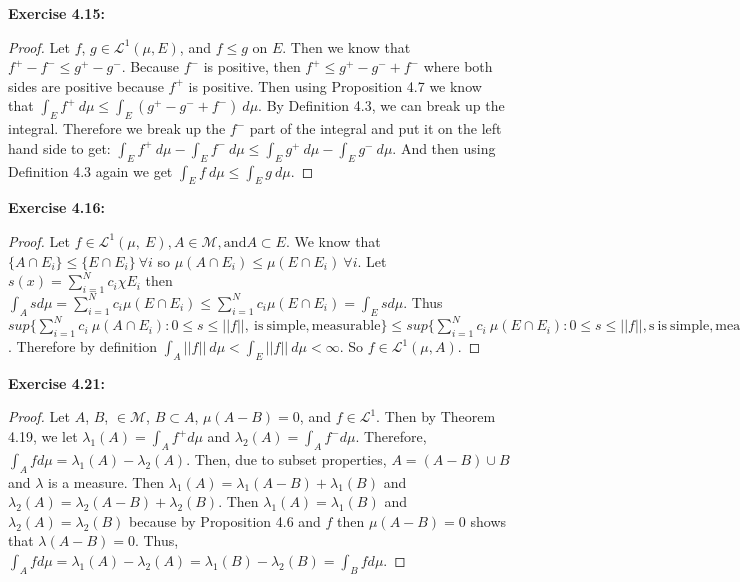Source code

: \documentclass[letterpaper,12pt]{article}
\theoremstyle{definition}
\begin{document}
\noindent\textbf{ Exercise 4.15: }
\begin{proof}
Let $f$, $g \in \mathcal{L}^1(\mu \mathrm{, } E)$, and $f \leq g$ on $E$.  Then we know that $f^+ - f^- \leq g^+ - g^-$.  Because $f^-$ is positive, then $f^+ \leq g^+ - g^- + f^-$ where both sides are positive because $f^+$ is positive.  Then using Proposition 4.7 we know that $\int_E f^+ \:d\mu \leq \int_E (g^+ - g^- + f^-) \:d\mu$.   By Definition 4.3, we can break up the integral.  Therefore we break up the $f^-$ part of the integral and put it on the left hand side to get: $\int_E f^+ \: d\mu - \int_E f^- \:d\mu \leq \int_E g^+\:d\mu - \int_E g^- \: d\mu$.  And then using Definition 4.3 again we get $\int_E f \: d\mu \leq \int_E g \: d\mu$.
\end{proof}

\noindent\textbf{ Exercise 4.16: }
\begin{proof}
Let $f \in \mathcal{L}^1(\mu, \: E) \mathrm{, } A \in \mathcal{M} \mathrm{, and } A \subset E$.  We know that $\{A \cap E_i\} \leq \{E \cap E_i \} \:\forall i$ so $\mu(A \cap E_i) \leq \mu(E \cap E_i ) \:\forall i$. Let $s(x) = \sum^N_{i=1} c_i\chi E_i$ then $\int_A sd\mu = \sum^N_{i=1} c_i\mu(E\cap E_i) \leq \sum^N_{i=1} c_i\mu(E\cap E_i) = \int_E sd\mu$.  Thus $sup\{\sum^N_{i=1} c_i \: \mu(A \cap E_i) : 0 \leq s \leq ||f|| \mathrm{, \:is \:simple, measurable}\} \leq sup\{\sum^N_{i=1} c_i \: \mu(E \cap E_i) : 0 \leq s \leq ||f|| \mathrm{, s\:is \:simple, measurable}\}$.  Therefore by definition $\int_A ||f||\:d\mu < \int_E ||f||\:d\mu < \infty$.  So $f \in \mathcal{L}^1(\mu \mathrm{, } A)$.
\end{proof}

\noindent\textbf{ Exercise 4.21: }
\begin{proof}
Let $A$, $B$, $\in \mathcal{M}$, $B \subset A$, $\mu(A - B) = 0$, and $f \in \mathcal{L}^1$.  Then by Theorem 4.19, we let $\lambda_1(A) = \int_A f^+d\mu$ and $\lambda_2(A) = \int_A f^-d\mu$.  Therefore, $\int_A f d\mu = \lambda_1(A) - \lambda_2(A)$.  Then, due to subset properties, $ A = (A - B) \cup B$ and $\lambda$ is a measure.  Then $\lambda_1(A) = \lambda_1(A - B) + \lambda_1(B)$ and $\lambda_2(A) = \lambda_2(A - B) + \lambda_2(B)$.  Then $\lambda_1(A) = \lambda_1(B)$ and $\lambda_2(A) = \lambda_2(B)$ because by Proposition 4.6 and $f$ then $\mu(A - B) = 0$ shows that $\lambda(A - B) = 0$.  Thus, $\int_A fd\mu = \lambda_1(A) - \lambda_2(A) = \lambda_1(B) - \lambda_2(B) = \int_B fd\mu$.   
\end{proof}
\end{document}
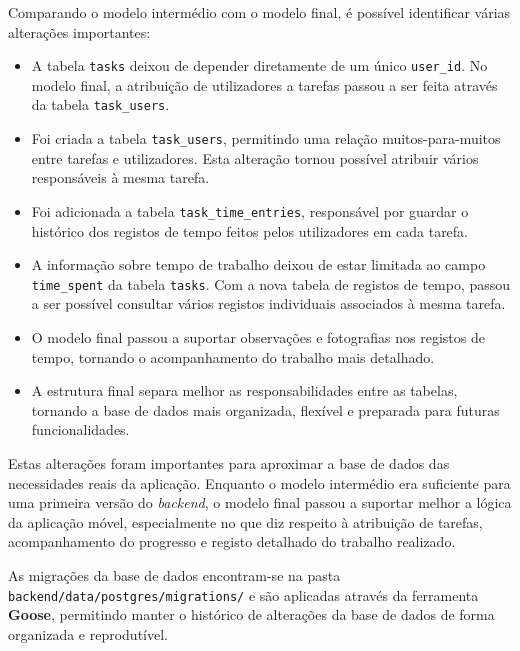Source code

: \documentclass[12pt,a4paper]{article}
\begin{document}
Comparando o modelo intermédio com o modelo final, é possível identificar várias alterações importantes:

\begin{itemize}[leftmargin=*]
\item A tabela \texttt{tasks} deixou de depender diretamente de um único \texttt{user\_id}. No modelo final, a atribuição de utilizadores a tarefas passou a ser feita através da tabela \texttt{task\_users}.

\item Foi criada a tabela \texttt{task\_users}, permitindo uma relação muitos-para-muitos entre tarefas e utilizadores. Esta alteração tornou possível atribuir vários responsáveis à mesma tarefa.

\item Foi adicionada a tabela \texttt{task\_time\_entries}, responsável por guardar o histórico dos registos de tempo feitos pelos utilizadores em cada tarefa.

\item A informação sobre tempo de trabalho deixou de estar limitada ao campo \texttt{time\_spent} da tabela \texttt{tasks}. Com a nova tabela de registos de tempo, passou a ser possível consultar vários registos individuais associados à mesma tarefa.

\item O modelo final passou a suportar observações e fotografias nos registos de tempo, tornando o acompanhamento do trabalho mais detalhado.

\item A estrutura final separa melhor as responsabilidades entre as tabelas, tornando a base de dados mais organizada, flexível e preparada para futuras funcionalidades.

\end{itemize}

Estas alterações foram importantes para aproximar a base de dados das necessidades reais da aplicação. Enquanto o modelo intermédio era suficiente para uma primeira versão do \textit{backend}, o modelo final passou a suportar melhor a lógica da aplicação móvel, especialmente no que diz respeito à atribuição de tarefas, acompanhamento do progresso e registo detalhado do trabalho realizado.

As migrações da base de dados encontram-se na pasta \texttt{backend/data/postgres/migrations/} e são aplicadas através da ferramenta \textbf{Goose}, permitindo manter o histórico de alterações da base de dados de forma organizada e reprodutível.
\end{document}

▶ PROBLEM TO SOLVE:
Count the lines of the entries above in which the string "texttt" appears. Supply the number only.

▶ TASK OUTPUT:
5